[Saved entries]

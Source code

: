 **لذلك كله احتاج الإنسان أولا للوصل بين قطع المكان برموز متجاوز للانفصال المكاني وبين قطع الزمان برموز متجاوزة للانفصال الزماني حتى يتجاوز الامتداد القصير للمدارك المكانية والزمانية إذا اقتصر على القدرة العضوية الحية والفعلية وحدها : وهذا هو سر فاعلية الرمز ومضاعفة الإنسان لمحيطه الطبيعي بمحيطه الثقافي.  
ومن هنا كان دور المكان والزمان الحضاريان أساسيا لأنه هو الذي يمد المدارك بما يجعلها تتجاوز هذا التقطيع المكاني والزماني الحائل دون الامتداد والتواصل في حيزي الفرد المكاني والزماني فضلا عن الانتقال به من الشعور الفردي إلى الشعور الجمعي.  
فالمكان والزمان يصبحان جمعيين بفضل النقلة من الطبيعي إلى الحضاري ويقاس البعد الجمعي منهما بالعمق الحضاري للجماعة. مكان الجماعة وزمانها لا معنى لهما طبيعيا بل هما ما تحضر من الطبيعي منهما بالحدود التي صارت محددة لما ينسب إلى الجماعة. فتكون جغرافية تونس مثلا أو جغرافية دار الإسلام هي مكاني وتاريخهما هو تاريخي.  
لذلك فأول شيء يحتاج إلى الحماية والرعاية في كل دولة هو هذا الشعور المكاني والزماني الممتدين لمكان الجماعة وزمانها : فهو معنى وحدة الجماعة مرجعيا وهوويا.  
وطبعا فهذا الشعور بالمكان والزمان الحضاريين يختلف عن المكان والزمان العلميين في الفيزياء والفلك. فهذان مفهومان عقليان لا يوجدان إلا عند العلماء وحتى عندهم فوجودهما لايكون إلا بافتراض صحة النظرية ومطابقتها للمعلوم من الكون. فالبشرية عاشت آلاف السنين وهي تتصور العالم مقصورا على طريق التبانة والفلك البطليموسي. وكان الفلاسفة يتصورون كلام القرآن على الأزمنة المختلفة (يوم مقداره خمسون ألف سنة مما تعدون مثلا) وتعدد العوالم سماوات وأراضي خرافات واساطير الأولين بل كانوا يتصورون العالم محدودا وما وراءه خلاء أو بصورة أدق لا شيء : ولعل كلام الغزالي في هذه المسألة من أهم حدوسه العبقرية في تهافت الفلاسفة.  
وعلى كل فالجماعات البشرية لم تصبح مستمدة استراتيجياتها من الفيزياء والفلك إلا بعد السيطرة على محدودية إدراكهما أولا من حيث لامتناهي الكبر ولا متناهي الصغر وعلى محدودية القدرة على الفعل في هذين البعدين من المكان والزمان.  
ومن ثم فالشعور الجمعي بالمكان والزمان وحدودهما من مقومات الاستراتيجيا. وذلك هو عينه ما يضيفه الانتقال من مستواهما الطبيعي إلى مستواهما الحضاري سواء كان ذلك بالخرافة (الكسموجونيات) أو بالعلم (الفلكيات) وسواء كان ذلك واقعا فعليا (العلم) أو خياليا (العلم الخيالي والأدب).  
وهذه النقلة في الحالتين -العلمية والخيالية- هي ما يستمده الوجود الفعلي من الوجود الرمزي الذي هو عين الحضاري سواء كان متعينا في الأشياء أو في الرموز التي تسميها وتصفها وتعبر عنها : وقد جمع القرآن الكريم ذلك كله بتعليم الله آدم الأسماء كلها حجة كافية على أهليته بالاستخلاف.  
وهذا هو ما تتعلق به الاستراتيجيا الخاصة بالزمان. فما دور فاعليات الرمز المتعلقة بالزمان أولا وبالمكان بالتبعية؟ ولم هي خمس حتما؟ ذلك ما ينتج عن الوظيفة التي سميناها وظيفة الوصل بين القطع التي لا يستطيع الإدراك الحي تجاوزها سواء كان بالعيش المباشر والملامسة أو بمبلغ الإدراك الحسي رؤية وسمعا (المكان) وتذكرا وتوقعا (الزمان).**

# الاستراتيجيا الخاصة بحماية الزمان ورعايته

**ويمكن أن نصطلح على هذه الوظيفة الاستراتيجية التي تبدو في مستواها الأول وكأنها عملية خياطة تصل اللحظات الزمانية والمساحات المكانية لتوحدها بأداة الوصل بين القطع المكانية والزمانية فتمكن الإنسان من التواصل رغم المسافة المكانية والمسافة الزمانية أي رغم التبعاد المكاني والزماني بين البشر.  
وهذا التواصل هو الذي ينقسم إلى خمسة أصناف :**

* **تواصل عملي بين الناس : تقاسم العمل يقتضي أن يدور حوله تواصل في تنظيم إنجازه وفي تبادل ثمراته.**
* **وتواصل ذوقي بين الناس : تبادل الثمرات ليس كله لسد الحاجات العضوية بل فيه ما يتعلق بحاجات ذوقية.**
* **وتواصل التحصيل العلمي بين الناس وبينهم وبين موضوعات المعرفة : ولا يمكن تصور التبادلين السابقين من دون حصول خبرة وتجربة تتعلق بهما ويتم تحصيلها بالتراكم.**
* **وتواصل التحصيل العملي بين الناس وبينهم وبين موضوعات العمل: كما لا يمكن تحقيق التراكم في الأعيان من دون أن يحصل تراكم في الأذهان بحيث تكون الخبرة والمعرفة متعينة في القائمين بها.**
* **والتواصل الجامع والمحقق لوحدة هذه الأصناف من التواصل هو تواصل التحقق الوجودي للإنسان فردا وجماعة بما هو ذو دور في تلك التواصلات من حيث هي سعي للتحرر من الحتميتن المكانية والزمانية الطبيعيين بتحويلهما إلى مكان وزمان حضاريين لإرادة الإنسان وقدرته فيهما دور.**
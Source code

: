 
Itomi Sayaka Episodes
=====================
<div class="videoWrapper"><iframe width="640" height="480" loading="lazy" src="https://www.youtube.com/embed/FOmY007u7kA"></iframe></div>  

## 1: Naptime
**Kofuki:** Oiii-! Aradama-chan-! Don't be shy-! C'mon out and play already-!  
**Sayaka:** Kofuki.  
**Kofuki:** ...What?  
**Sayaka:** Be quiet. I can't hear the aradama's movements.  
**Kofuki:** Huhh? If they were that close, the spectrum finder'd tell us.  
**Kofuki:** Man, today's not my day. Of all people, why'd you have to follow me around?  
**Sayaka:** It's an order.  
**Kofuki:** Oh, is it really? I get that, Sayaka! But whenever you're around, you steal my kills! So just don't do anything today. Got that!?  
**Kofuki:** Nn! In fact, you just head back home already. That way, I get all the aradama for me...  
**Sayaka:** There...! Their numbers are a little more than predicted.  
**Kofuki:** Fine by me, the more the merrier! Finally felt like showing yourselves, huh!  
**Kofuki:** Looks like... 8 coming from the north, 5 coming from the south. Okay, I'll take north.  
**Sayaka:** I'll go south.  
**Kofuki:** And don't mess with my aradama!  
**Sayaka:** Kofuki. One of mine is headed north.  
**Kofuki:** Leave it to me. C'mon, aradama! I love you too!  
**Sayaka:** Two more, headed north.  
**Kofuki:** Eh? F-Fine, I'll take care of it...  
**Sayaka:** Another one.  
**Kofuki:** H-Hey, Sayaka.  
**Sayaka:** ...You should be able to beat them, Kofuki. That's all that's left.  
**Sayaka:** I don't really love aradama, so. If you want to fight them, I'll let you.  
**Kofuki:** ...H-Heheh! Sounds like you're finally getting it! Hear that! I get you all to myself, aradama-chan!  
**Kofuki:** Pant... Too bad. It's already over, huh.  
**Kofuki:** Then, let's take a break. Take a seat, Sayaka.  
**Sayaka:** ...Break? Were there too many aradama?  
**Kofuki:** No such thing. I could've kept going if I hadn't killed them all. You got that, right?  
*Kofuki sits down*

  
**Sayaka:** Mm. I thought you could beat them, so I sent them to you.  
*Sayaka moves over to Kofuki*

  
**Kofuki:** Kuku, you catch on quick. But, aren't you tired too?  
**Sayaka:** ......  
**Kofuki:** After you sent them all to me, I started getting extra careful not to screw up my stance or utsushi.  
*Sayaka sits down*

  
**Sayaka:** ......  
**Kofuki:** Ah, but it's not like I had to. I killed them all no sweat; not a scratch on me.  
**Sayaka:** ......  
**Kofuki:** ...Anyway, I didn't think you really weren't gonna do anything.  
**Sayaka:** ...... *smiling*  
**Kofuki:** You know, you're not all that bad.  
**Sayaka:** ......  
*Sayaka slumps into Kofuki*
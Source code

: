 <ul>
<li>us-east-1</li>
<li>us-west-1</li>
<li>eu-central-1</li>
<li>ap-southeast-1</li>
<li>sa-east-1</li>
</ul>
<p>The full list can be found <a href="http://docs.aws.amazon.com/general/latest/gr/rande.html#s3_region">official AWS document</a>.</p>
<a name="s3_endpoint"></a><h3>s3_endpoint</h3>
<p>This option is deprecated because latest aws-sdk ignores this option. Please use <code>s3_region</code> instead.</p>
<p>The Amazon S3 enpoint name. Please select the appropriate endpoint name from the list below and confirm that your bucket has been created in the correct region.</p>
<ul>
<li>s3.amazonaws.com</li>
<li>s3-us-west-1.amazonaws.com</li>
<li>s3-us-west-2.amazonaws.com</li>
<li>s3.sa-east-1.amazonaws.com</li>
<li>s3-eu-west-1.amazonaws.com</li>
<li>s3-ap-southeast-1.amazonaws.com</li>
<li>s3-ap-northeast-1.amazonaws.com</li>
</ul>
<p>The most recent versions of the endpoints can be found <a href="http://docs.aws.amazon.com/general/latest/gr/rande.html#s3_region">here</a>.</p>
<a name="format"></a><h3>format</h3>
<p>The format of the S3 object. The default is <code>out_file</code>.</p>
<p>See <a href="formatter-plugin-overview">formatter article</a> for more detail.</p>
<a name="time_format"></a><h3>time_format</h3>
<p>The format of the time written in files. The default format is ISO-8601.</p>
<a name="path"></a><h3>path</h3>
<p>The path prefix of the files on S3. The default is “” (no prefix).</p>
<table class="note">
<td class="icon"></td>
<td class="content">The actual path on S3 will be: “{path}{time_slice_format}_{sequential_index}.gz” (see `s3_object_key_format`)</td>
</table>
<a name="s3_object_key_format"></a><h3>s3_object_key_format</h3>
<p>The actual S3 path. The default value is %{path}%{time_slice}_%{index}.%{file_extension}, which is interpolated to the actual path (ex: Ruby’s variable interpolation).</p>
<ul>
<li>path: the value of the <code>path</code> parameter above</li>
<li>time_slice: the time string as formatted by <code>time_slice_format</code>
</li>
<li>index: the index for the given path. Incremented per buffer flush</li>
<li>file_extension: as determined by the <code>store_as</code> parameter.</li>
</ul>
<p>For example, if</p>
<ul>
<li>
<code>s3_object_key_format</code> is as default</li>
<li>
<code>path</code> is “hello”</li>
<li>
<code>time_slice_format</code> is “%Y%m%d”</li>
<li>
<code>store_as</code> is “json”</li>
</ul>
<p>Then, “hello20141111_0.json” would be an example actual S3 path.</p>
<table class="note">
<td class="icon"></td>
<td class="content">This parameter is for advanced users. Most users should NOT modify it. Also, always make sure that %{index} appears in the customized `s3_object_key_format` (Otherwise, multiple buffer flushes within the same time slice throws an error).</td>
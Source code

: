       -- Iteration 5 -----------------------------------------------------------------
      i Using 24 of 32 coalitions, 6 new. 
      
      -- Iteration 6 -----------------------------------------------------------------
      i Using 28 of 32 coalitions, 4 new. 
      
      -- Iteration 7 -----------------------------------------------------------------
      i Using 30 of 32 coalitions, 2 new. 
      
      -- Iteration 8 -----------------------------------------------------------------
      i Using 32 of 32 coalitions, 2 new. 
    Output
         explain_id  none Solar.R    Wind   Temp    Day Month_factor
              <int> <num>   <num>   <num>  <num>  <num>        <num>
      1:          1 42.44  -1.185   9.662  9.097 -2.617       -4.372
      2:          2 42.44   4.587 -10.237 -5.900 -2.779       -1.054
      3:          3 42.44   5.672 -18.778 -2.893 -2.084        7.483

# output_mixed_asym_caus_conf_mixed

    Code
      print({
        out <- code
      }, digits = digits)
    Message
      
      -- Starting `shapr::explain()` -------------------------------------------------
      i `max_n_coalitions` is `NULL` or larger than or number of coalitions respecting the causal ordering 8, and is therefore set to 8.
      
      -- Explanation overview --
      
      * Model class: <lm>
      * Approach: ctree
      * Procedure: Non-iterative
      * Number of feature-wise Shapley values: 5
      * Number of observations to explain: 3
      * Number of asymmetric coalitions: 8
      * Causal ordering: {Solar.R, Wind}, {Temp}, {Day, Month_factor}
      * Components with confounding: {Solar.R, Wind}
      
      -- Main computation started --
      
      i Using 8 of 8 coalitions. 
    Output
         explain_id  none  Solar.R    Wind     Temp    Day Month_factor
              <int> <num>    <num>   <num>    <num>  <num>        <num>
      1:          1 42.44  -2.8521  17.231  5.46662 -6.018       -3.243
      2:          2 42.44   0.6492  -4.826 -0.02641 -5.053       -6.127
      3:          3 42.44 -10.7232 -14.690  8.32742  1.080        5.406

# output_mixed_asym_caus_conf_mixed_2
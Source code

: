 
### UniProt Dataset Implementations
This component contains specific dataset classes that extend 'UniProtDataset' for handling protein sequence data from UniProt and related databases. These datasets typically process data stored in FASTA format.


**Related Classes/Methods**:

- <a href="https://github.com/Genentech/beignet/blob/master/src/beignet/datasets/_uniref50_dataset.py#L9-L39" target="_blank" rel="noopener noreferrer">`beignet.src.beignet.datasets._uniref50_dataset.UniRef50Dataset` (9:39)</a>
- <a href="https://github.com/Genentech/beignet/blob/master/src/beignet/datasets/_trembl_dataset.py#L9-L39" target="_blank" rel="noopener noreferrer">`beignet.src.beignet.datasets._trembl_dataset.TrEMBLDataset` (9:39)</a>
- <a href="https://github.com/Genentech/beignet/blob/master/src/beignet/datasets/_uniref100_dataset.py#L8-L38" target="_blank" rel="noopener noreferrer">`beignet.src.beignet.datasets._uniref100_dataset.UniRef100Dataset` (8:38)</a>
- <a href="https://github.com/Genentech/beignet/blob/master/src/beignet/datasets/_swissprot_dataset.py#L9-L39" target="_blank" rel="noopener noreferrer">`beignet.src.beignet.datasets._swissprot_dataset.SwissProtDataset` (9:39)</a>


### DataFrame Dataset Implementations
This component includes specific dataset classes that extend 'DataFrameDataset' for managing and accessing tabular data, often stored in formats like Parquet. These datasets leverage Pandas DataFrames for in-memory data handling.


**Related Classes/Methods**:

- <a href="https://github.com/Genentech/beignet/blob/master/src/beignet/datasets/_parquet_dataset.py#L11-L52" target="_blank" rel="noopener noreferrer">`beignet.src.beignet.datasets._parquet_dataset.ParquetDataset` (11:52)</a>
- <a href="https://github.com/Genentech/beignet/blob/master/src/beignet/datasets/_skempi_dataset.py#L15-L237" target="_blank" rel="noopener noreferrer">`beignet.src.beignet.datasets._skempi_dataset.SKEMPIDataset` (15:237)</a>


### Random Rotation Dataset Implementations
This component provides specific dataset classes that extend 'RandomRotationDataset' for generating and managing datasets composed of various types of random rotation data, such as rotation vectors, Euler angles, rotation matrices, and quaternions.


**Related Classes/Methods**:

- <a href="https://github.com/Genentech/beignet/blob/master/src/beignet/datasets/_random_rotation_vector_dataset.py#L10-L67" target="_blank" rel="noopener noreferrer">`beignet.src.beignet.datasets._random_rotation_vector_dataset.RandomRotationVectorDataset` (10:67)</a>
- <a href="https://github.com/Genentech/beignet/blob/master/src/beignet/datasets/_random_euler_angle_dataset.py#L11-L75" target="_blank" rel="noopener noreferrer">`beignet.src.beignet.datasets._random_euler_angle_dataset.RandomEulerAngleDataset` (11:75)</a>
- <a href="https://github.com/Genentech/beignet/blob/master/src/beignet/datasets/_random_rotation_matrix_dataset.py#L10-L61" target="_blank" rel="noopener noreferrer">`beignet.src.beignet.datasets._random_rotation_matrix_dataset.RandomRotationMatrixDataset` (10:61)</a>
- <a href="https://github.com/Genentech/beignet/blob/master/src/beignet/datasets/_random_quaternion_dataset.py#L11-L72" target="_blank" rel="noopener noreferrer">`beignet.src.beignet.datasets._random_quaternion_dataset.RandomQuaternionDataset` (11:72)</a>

* _ABOUT THIS TASK_
Task for the records above: copy every line in which the word "chan" occurs.

* _EXERCISE RESULT_
**Kofuki:** Oiii-! Aradama-chan-! Don't be shy-! C'mon out and play already-!  
**Kofuki:** ...H-Heheh! Sounds like you're finally getting it! Hear that! I get you all to myself, aradama-chan!  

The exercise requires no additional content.